The Central Bank of Sri Lanka (CBSL) has raised its benchmark Overnight Policy Rate (OPR) by 100 basis points to 8.75%, its first hike of the cycle and a move that exceeds the upper end of analysts’ expectations.
The decision was taken by the Monetary Policy Board at its meeting on Monday (25 May). “The Board arrived at this decision after carefully considering the evolving conditions and outlook on the domestic and global fronts,” the Central Bank said in its statement.
The tightening follows a sharp pickup in inflation. Headline prices rose 5.4% year-on-year in April, up from 2.2% in March, driven largely by the steep increases in domestic fuel and electricity prices that the government imposed as Middle East tensions kept global oil prices elevated.

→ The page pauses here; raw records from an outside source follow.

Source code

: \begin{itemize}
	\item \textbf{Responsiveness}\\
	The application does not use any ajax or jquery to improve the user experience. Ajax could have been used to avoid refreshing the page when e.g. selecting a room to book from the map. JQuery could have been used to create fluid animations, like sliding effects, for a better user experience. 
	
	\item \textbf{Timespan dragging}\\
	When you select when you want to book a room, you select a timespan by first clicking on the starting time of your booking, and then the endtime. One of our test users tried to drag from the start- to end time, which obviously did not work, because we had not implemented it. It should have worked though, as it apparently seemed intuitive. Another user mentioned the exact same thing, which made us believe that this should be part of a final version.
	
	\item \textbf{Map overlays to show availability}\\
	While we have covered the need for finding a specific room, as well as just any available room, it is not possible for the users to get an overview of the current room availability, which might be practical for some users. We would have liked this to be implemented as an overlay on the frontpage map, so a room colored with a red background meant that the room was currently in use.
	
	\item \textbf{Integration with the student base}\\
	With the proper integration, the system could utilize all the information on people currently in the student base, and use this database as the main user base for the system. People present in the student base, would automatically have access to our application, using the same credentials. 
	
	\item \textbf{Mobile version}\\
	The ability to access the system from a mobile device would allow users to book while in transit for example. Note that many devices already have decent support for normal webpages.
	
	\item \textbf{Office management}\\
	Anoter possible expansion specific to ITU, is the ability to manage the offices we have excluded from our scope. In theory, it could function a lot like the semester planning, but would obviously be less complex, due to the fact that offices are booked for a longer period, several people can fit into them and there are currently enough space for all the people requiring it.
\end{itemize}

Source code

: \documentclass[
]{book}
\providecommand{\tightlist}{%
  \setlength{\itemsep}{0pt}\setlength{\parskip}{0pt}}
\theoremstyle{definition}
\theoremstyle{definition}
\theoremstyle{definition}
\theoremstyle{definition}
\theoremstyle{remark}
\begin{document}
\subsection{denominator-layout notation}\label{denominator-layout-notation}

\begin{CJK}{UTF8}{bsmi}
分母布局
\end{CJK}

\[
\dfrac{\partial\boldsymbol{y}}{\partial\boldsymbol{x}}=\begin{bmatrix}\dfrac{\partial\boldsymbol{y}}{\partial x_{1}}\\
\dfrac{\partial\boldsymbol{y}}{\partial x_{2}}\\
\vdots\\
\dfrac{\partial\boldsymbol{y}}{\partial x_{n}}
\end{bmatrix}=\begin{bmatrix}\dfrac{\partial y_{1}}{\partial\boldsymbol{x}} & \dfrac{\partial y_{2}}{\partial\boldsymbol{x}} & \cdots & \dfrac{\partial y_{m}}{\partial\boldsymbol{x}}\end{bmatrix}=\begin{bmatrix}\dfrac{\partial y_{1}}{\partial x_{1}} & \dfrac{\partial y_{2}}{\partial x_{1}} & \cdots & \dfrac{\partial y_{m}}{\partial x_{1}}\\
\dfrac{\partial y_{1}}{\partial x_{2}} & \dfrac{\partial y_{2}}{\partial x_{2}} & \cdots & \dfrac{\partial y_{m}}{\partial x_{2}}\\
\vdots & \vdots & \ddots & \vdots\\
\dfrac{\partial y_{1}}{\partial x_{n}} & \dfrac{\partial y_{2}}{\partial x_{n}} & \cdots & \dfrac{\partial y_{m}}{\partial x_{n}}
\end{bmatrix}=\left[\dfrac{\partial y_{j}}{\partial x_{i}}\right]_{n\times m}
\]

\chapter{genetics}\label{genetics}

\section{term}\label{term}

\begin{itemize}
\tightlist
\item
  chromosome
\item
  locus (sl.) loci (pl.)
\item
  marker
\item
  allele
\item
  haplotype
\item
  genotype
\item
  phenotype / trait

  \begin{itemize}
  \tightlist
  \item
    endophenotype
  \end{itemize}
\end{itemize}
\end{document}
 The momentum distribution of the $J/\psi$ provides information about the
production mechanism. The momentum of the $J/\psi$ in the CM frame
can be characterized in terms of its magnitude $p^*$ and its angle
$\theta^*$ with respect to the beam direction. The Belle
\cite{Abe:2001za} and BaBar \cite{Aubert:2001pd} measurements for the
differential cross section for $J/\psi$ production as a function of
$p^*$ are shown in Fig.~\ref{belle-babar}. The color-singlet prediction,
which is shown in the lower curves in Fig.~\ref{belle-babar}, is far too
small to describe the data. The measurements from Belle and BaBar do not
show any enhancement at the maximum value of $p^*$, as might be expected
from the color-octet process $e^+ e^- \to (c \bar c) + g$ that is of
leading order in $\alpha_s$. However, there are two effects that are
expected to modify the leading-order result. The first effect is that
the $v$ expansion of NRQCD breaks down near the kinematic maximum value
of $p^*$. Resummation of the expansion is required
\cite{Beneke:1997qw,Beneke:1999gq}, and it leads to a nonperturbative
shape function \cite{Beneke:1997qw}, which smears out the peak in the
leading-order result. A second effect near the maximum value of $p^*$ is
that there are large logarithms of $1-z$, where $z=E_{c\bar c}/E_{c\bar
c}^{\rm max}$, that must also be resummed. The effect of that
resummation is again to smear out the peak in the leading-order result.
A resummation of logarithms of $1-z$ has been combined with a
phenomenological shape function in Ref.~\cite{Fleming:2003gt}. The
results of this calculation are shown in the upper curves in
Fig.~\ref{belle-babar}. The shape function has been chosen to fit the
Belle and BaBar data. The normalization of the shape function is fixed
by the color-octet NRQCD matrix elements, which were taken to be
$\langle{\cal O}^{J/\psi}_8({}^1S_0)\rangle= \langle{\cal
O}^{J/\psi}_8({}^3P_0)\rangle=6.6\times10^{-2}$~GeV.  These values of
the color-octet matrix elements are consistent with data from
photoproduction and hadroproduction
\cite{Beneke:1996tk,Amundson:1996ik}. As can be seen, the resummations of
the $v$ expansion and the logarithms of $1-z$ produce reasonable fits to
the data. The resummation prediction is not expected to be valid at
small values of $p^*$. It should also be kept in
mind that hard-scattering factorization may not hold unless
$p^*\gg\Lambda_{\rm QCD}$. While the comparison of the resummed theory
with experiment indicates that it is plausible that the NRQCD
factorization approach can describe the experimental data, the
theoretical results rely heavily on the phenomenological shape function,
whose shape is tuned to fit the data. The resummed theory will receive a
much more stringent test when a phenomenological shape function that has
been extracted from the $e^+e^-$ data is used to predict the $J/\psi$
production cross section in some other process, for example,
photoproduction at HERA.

While the inflation spike is mainly supply-driven, the Central Bank said demand has also strengthened — citing continued growth in bank lending, more imports financed through credit, and leading indicators pointing to firmer economic activity. It expects headline inflation to remain above its 5% target for some time before gradually easing back toward it.
EconomyNext noted there had been warnings for some time that interest rates were out of line with credit demand, contributing to weaker reserve collection and a reliance on foreign exchange swaps. Gross official reserves stood at about USD 6.8 billion at the end of April.
The Board had held the rate at 7.75% on 14 May, with Governor Nandalal Weerasinghe declining to offer forward guidance. SJB economist Harsha de Silva had since called for a hike of 50 to 100 basis points to anchor inflation and a rupee that had slid to a three-year low before recovering. The bank’s first-quarter credit survey had also signalled stronger lending appetite ahead of the decision.